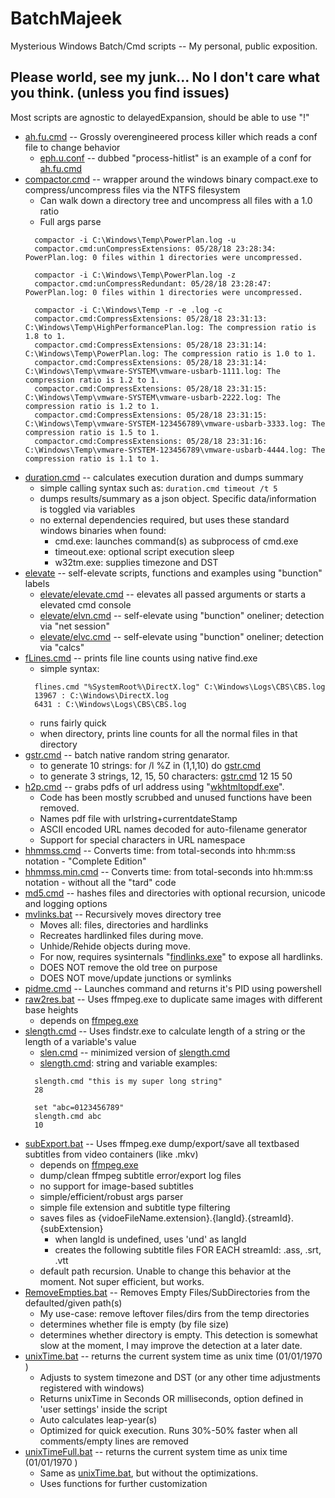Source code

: # BatchMajeek
Mysterious Windows Batch/Cmd scripts -- My personal, public exposition.

## Please world, see my junk... No I don't care what you think. (unless you find issues)
Most scripts are agnostic to delayedExpansion, should be able to use "!"
- [ah.fu.cmd](./ah.fu.cmd ) -- Grossly overengineered process killer which reads a conf file to change behavior
  - [eph.u.conf](./eph.u.conf ) -- dubbed "process-hitlist" is an example of a conf for [ah.fu.cmd](./ah.fu.cmd )
- [compactor.cmd](./compactor.cmd ) -- wrapper around the windows binary compact.exe to compress/uncompress files via the NTFS filesystem
  - Can walk down a directory tree and uncompress all files with a 1.0 ratio
  - Full args parse
  ```
    compactor -i C:\Windows\Temp\PowerPlan.log -u
    compactor.cmd:unCompressExtensions: 05/28/18 23:28:34: PowerPlan.log: 0 files within 1 directories were uncompressed.

    compactor -i C:\Windows\Temp\PowerPlan.log -z
    compactor.cmd:unCompressRedundant: 05/28/18 23:28:47: PowerPlan.log: 0 files within 1 directories were uncompressed.

    compactor -i C:\Windows\Temp -r -e .log -c
    compactor.cmd:CompressExtensions: 05/28/18 23:31:13: C:\Windows\Temp\HighPerformancePlan.log: The compression ratio is 1.8 to 1.
    compactor.cmd:CompressExtensions: 05/28/18 23:31:14: C:\Windows\Temp\PowerPlan.log: The compression ratio is 1.0 to 1.
    compactor.cmd:CompressExtensions: 05/28/18 23:31:14: C:\Windows\Temp\vmware-SYSTEM\vmware-usbarb-1111.log: The compression ratio is 1.2 to 1.
    compactor.cmd:CompressExtensions: 05/28/18 23:31:15: C:\Windows\Temp\vmware-SYSTEM\vmware-usbarb-2222.log: The compression ratio is 1.2 to 1.
    compactor.cmd:CompressExtensions: 05/28/18 23:31:15: C:\Windows\Temp\vmware-SYSTEM-123456789\vmware-usbarb-3333.log: The compression ratio is 1.5 to 1.
    compactor.cmd:CompressExtensions: 05/28/18 23:31:16: C:\Windows\Temp\vmware-SYSTEM-123456789\vmware-usbarb-4444.log: The compression ratio is 1.1 to 1.
  ```
- [duration.cmd](./duration.cmd ) -- calculates execution duration and dumps summary
  - simple calling syntax such as: `duration.cmd timeout /t 5`
  - dumps results/summary as a json object.  Specific data/information is toggled via variables
  - no external dependencies required, but uses these standard windows binaries when found:
    - cmd.exe: launches command(s) as subprocess of cmd.exe
    - timeout.exe: optional script execution sleep
    - w32tm.exe: supplies timezone and DST
- [elevate](./elevate/) -- self-elevate scripts, functions and examples using "bunction" labels
  - [elevate/elevate.cmd](./elevate/elevate.cmd ) -- elevates all passed arguments or starts a elevated cmd console
  - [elevate/elvn.cmd](./elevate/elvn.cmd ) -- self-elevate using "bunction" oneliner; detection via "net session"
  - [elevate/elvc.cmd](./elevate/elvc.cmd ) -- self-elevate using "bunction" oneliner; detection via "calcs"
- [fLines.cmd](./fLines.cmd ) -- prints file line counts using native find.exe
  - simple syntax:
  ```
    flines.cmd "%SystemRoot%\DirectX.log" C:\Windows\Logs\CBS\CBS.log
    13967 : C:\Windows\DirectX.log
    6431 : C:\Windows\Logs\CBS\CBS.log
  ```
  - runs fairly quick
  - when directory, prints line counts for all the normal files in that directory
- [gstr.cmd](./gstr.cmd ) -- batch native random string genarator.
  - to generate 10 strings: for /l %Z in (1,1,10) do [gstr.cmd](./gstr.cmd )
  - to generate 3 strings, 12, 15, 50 characters: [gstr.cmd](./gstr.cmd ) 12 15 50
- [h2p.cmd](./h2p.cmd ) -- grabs pdfs of url address using "[wkhtmltopdf.exe](https://wkhtmltopdf.org/downloads.html)".
  - Code has been mostly scrubbed and unused functions have been removed.
  - Names pdf file with urlstring+currentdateStamp
  - ASCII encoded URL names decoded for auto-filename generator
  - Support for special characters in URL namespace
- [hhmmss.cmd](./hhmmss.cmd ) -- Converts time: from total-seconds into hh:mm:ss notation - "Complete Edition"
- [hhmmss.min.cmd](./hhmmss.min.cmd ) -- Converts time: from total-seconds into hh:mm:ss notation - without all the "tard" code
- [md5.cmd](./md5.cmd ) -- hashes files and directories with optional recursion, unicode and logging options
- [mvlinks.bat](./mvlinks.bat ) -- Recursively moves directory tree
  - Moves all: files, directories and hardlinks
  - Recreates hardlinked files during move.
  - Unhide/Rehide objects during move.
  - For now, requires sysinternals "[findlinks.exe](https://docs.microsoft.com/en-us/sysinternals/downloads/findlinks )" to expose all hardlinks.
  - DOES NOT remove the old tree on purpose
  - DOES NOT move/update junctions or symlinks
- [pidme.cmd](./pidme.cmd ) -- Launches command and returns it's PID using powershell
- [raw2res.bat](./raw2res.bat ) -- Uses ffmpeg.exe to duplicate same images with different base heights
  - depends on [ffmpeg.exe](https://ffmpeg.org/download.html)
- [slength.cmd](./slength.cmd ) -- Uses findstr.exe to calculate length of a string or the length of a variable's value
  - [slen.cmd](./slen.cmd ) -- minimized version of [slength.cmd](./slength.cmd )
  - [slength.cmd](./slength.cmd ): string and variable examples:
  ```
    slength.cmd "this is my super long string"
    28

    set "abc=0123456789"
    slength.cmd abc
    10
  ```
- [subExport.bat](./subExport.bat ) -- Uses ffmpeg.exe dump/export/save all textbased subtitles from video containers (like .mkv)
  - depends on [ffmpeg.exe](https://ffmpeg.org/download.html)
  - dump/clean ffmpeg subtitle error/export log files
  - no support for image-based subtitles
  - simple/efficient/robust args parser
  - simple file extension and subtitle type filtering
  - saves files as {vidoeFileName.extension}.{langId}.{streamId}.{subExtension}
    - when langId is undefined, uses 'und' as langId
    - creates the following subtitle files FOR EACH streamId: .ass, .srt, .vtt
  - default path recursion.  Unable to change this behavior at the moment.  Not super efficient, but works.
- [RemoveEmpties.bat](./RemoveEmpties.bat ) -- Removes Empty Files/SubDirectories from the defaulted/given path(s)
  - My use-case: remove leftover files/dirs from the temp directories
  - determines whether file is empty (by file size)
  - determines whether directory is empty.  This detection is somewhat slow at the moment, I may improve the detection at a later date.
- [unixTime.bat](./unixTime.bat ) -- returns the current system time as unix time (01/01/1970 )
  - Adjusts to system timezone and DST (or any other time adjustments registered with windows)
  - Returns unixTime in Seconds OR milliseconds, option defined in 'user settings' inside the script
  - Auto calculates leap-year(s)
  - Optimized for quick execution. Runs 30%-50% faster when all comments/empty lines  are removed
- [unixTimeFull.bat](./unixTimeFull.bat ) -- returns the current system time as unix time (01/01/1970 )
  - Same as [unixTime.bat](./unixTime.bat ), but without the optimizations.
  - Uses functions for further customization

+ + + +

# ACTIVITY
Look through the entries and copy every line in which the string "syntax" appears.

# SOLUTION TO THIS EXERCISE
  - simple calling syntax such as: `duration.cmd timeout /t 5`
  - simple syntax:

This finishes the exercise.